What I meant to talk about at the ALARM PD

Sorry, this is a long post!

So I’ve been asked to present at an ISER professional development day on ALARM (A Learning And Responding Matrix). I have 15 minutes to talk about how I have implemented this in my classroom.  I have been introduced as an ALARM project officer, available to schools in the region to assist in the implementation of ALARM.  I follow the amazing Max Woods, the passionate creator of this program, who presents using whiteboards in a logical and passionate sequence.  Then Barnie Ellvesen and Gillian Hollingsworth, two other remarkable leaders in using and implementing ALARM both present using very professional looking Powerpoints.  They too are logical and coherent.  I have some images ready on my iPad and a plan about what I want to say, but due to screen resolution issues they won’t display on the giant screen at the venue.  Massive tech fail in front of 100+ teachers. I’m looking like a professional educator now.  I forget the notes that I have written and my subsequent ramblings are a little scattered and heavily influenced by the rush of adrenalin that always accompanies public failure.
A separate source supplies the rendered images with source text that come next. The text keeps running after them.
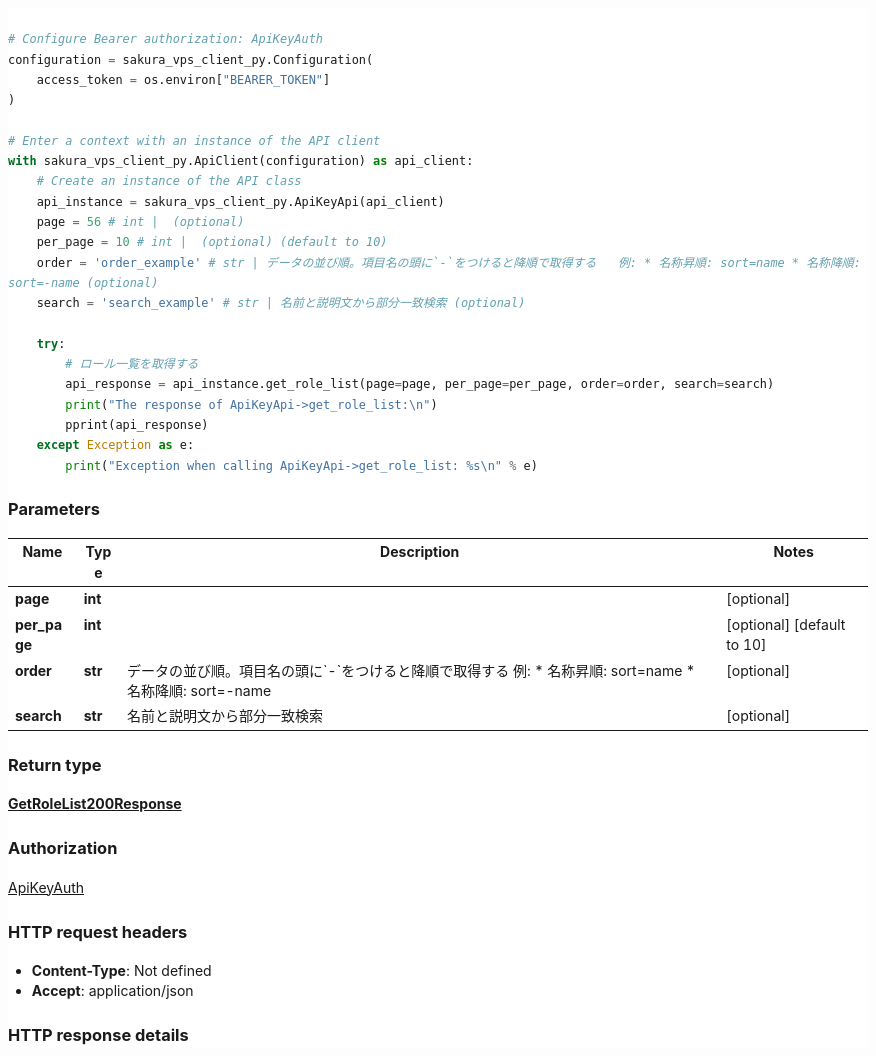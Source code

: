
 ```python

# Configure Bearer authorization: ApiKeyAuth
configuration = sakura_vps_client_py.Configuration(
    access_token = os.environ["BEARER_TOKEN"]
)

# Enter a context with an instance of the API client
with sakura_vps_client_py.ApiClient(configuration) as api_client:
    # Create an instance of the API class
    api_instance = sakura_vps_client_py.ApiKeyApi(api_client)
    page = 56 # int |  (optional)
    per_page = 10 # int |  (optional) (default to 10)
    order = 'order_example' # str | データの並び順。項目名の頭に`-`をつけると降順で取得する   例: * 名称昇順: sort=name * 名称降順: sort=-name (optional)
    search = 'search_example' # str | 名前と説明文から部分一致検索 (optional)

    try:
        # ロール一覧を取得する
        api_response = api_instance.get_role_list(page=page, per_page=per_page, order=order, search=search)
        print("The response of ApiKeyApi->get_role_list:\n")
        pprint(api_response)
    except Exception as e:
        print("Exception when calling ApiKeyApi->get_role_list: %s\n" % e)
```



### Parameters


Name | Type | Description  | Notes
------------- | ------------- | ------------- | -------------
 **page** | **int**|  | [optional] 
 **per_page** | **int**|  | [optional] [default to 10]
 **order** | **str**| データの並び順。項目名の頭に&#x60;-&#x60;をつけると降順で取得する   例: * 名称昇順: sort&#x3D;name * 名称降順: sort&#x3D;-name | [optional] 
 **search** | **str**| 名前と説明文から部分一致検索 | [optional] 

### Return type

[**GetRoleList200Response**](GetRoleList200Response.md)

### Authorization

[ApiKeyAuth](../README.md#ApiKeyAuth)

### HTTP request headers

 - **Content-Type**: Not defined
 - **Accept**: application/json

### HTTP response details
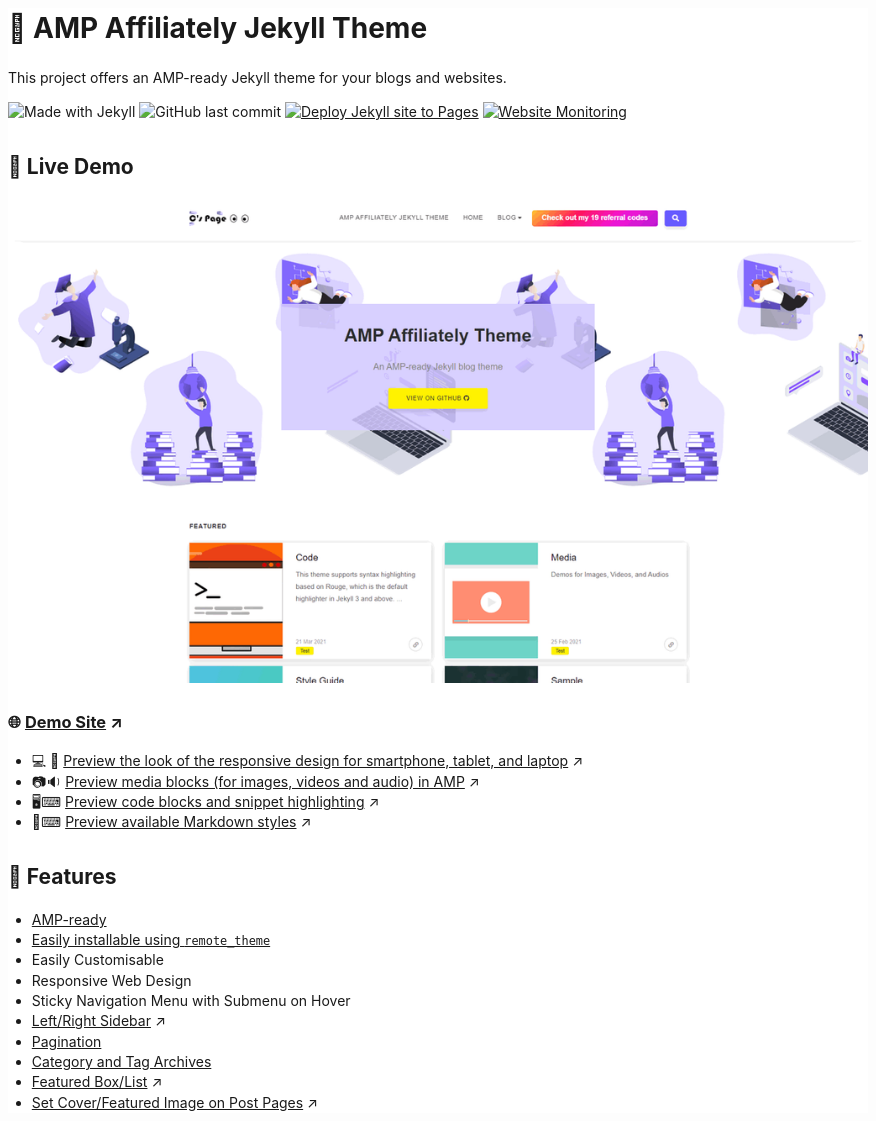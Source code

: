 # 🎨 AMP Affiliately Jekyll Theme

This project offers an AMP-ready Jekyll theme for your blogs and websites.

![Made with Jekyll](https://img.shields.io/badge/Made%20with-Jekyll-1f425f.svg) ![GitHub last commit](https://img.shields.io/github/last-commit/chriskyfung/amp-affiliately-jekyll-theme) [![Deploy Jekyll site to Pages](https://github.com/chriskyfung/amp-affiliately-jekyll-theme/actions/workflows/jekyll-build.yml/badge.svg?branch=master)](https://github.com/chriskyfung/amp-affiliately-jekyll-theme/actions/workflows/jekyll-build.yml) [![Website Monitoring](https://img.shields.io/website?down_message=offline&up_message=online&url=https%3A%2F%2Fchriskyfung.github.io%2Famp-affiliately-jekyll-theme%2F)](https://chriskyfung.github.io/amp-affiliately-jekyll-theme/)

## 👀 Live Demo

[![AMP Affiliately Jekyll Theme](/Screenshots/amp-affiliately-theme.png "AMP Affiliately Jekyll Theme Preview")](https://chriskyfung.github.io/amp-affiliately-jekyll-theme/)

### 🌐 [Demo Site](https://chriskyfung.github.io/amp-affiliately-jekyll-theme/) ↗

- 💻 📱 [Preview the look of the responsive design for smartphone, tablet, and laptop](https://chriskyfung.github.io/amp-affiliately-jekyll-theme/responsive-web-design/) ↗
- 📷🔉 [Preview media blocks (for images, videos and audio) in AMP](https://chriskyfung.github.io/amp-affiliately-jekyll-theme/media/) ↗
- 🖥️⌨ [Preview code blocks and snippet highlighting](https://chriskyfung.github.io/amp-affiliately-jekyll-theme/code/) ↗
- 📝⌨ [Preview available Markdown styles](https://chriskyfung.github.io/amp-affiliately-jekyll-theme/style-guide/) ↗

## 🌈 Features

- [AMP-ready](#what-is-amp-)
- [Easily installable using `remote_theme`](#2-set-up-as-a-remote-theme-and-updating-settings)
- Easily Customisable
- Responsive Web Design
- Sticky Navigation Menu with Submenu on Hover
- [Left/Right Sidebar](https://chriskyfung.github.io/amp-affiliately-jekyll-theme/front-matter-guide/#sidebar-options) ↗
- [Pagination](#enabling-pagination-for-blog-posts-)
- [Category and Tag Archives](#enabling-lists-of-categories-and-tags-)
- [Featured Box/List](https://chriskyfung.github.io/amp-affiliately-jekyll-theme/front-matter-guide/#pin-featured-posts) ↗
- [Set Cover/Featured Image on Post Pages](https://chriskyfung.github.io/amp-affiliately-jekyll-theme/front-matter-guide/#set-featured-image) ↗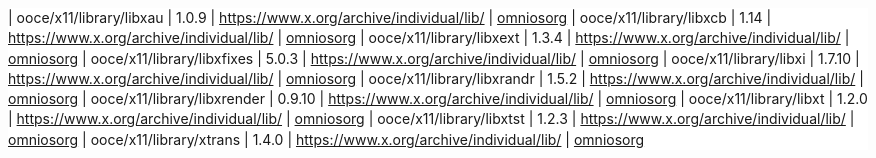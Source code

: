 | ooce/x11/library/libxau	| 1.0.9		| https://www.x.org/archive/individual/lib/ | [omniosorg](https://github.com/omniosorg)
| ooce/x11/library/libxcb	| 1.14		| https://www.x.org/archive/individual/lib/ | [omniosorg](https://github.com/omniosorg)
| ooce/x11/library/libxext	| 1.3.4		| https://www.x.org/archive/individual/lib/ | [omniosorg](https://github.com/omniosorg)
| ooce/x11/library/libxfixes	| 5.0.3		| https://www.x.org/archive/individual/lib/ | [omniosorg](https://github.com/omniosorg)
| ooce/x11/library/libxi	| 1.7.10	| https://www.x.org/archive/individual/lib/ | [omniosorg](https://github.com/omniosorg)
| ooce/x11/library/libxrandr	| 1.5.2		| https://www.x.org/archive/individual/lib/ | [omniosorg](https://github.com/omniosorg)
| ooce/x11/library/libxrender	| 0.9.10	| https://www.x.org/archive/individual/lib/ | [omniosorg](https://github.com/omniosorg)
| ooce/x11/library/libxt	| 1.2.0		| https://www.x.org/archive/individual/lib/ | [omniosorg](https://github.com/omniosorg)
| ooce/x11/library/libxtst	| 1.2.3		| https://www.x.org/archive/individual/lib/ | [omniosorg](https://github.com/omniosorg)
| ooce/x11/library/xtrans	| 1.4.0		| https://www.x.org/archive/individual/lib/ | [omniosorg](https://github.com/omniosorg)
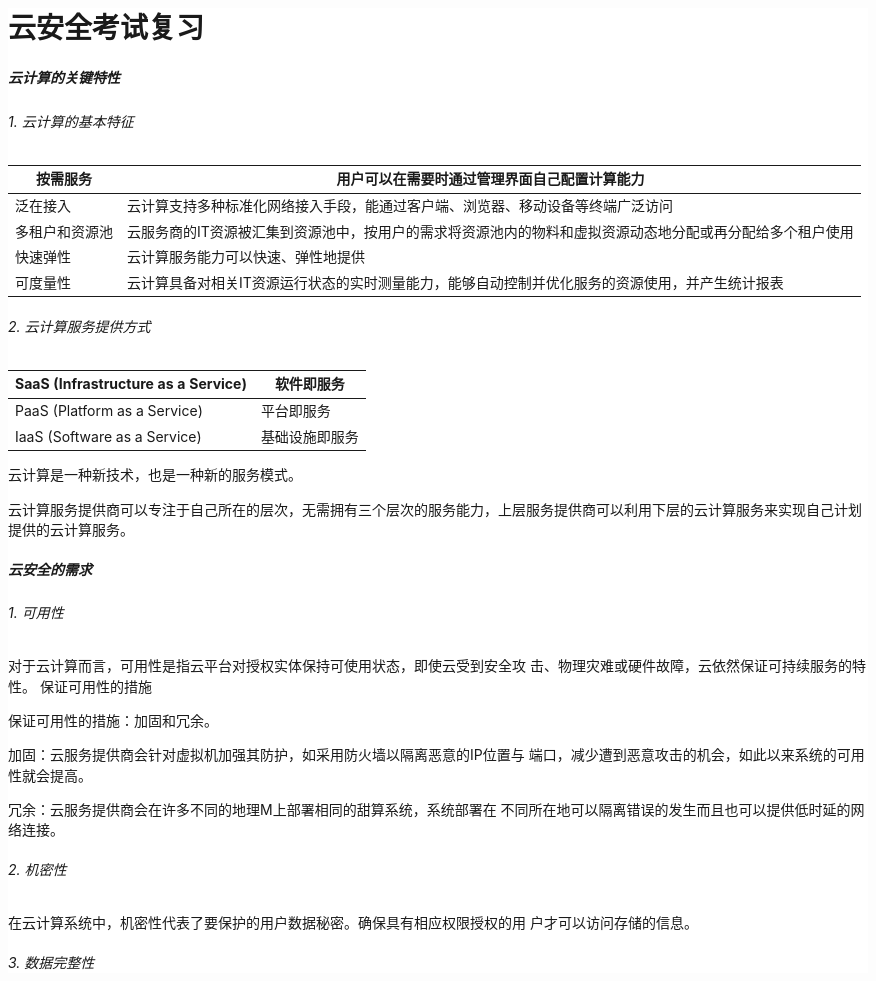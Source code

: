# 云安全考试复习



#####  云计算的关键特性



###### 1. 云计算的基本特征

| 按需服务       | 用户可以在需要时通过管理界面自己配置计算能力                 |
| -------------- | ------------------------------------------------------------ |
| 泛在接入       | 云计算支持多种标准化网络接入手段，能通过客户端、浏览器、移动设备等终端广泛访问 |
| 多租户和资源池 | 云服务商的IT资源被汇集到资源池中，按用户的需求将资源池内的物料和虚拟资源动态地分配或再分配给多个租户使用 |
| 快速弹性       | 云计算服务能力可以快速、弹性地提供                           |
| 可度量性       | 云计算具备对相关IT资源运行状态的实时测量能力，能够自动控制并优化服务的资源使用，并产生统计报表 |



###### 2. 云计算服务提供方式

| SaaS (Infrastructure as a Service) | 软件即服务     |
| ---------------------------------- | -------------- |
| PaaS (Platform as a Service)       | 平台即服务     |
| IaaS (Software as a Service)       | 基础设施即服务 |

云计算是一种新技术，也是一种新的服务模式。

云计算服务提供商可以专注于自己所在的层次，无需拥有三个层次的服务能力，上层服务提供商可以利用下层的云计算服务来实现自己计划提供的云计算服务。



##### 云安全的需求



###### 1. 可用性

对于云计算而言，可用性是指云平台对授权实体保持可使用状态，即使云受到安全攻 
击、物理灾难或硬件故障，云依然保证可持续服务的特性。
保证可用性的措施

保证可用性的措施：加固和冗余。

加固：云服务提供商会针对虚拟机加强其防护，如采用防火墙以隔离恶意的IP位置与 端口，减少遭到恶意攻击的机会，如此以来系统的可用性就会提高。

冗余：云服务提供商会在许多不同的地理M上部署相同的甜算系统，系统部署在 不同所在地可以隔离错误的发生而且也可以提供低时延的网络连接。



###### 2. 机密性

在云计算系统中，机密性代表了要保护的用户数据秘密。确保具有相应权限授权的用 户才可以访问存储的信息。



###### 3. 数据完整性
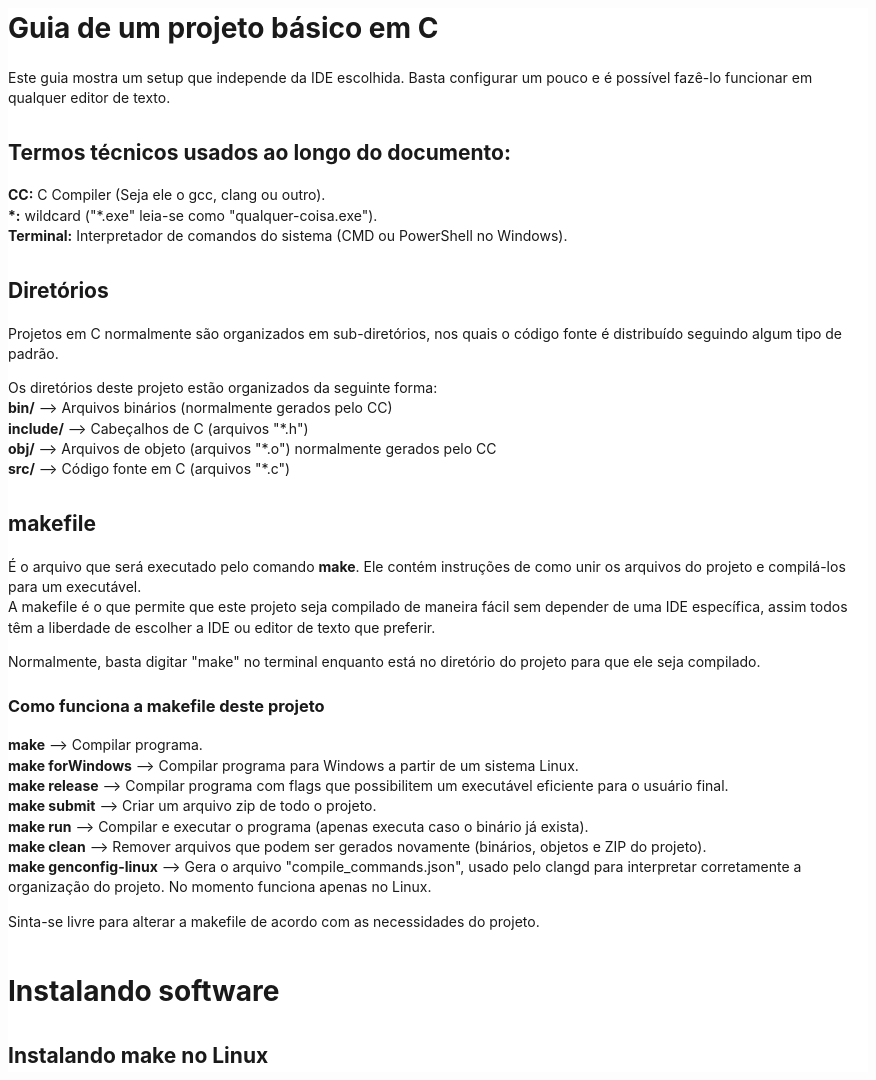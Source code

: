 # Guia de um projeto básico em C

Este guia mostra um setup que independe da IDE escolhida. Basta configurar um pouco e é possível fazê-lo funcionar em qualquer editor de texto.

## Termos técnicos usados ao longo do documento:

**CC:** C Compiler (Seja ele o gcc, clang ou outro).  
**\*:** wildcard ("\*.exe" leia-se como "qualquer-coisa.exe").  
**Terminal:** Interpretador de comandos do sistema (CMD ou PowerShell no Windows).

## Diretórios

Projetos em C normalmente são organizados em sub-diretórios, nos quais o código fonte é distribuído seguindo algum tipo de padrão.

Os diretórios deste projeto estão organizados da seguinte forma:  
**bin/** --> Arquivos binários (normalmente gerados pelo CC)  
**include/** --> Cabeçalhos de C (arquivos "\*.h")  
**obj/** --> Arquivos de objeto (arquivos "\*.o") normalmente gerados pelo CC  
**src/** --> Código fonte em C (arquivos "\*.c")

## makefile

É o arquivo que será executado pelo comando **make**. Ele contém instruções de como unir os arquivos do projeto e compilá-los para um executável.  
A makefile é o que permite que este projeto seja compilado de maneira fácil sem depender de uma IDE específica, assim todos têm a liberdade de escolher a IDE ou editor de texto que preferir.

Normalmente, basta digitar "make" no terminal enquanto está no diretório do projeto para que ele seja compilado.

### Como funciona a makefile deste projeto

**make** --> Compilar programa.  
**make forWindows** --> Compilar programa para Windows a partir de um sistema Linux.  
**make release** --> Compilar programa com flags que possibilitem um executável eficiente para o usuário final.  
**make submit** --> Criar um arquivo zip de todo o projeto.  
**make run** --> Compilar e executar o programa (apenas executa caso o binário já exista).  
**make clean** --> Remover arquivos que podem ser gerados novamente (binários, objetos e ZIP do projeto).  
**make genconfig-linux** --> Gera o arquivo "compile_commands.json", usado pelo clangd para interpretar corretamente a organização do projeto. No momento funciona apenas no Linux.  

Sinta-se livre para alterar a makefile de acordo com as necessidades do projeto.

# Instalando software

## Instalando make no Linux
After calming down and convincing myself that it was not a total failure, I have used this incident to motivate me to create that blog I have been procrastinating about to share what I really wanted to say.

I attended the first ALARM 2 day PD with around 250 teachers from the Illawarra and South East Region.  I felt on that day, as I still feel now, that it was one of the most practical and worthwhile PD I have done on a teaching and learning strategy.

I would say I was doing about 85% to 90% of things covered By Max and his team from Freshwater High School, but I was not using a coherent or integrated approach.  I had the teaching of the content down pat.  I did and still do this very well.  However, I had struggled with how to move my students from content to concept. I was unsure of how I could explicitly teach them those higher order thinking skills and address the needs of a HSC course.  I spent these 2 days having a number of light bulb moments, as were a number of other teachers that I spoke with during these days. I now had an explicit way of taking my students on that journey.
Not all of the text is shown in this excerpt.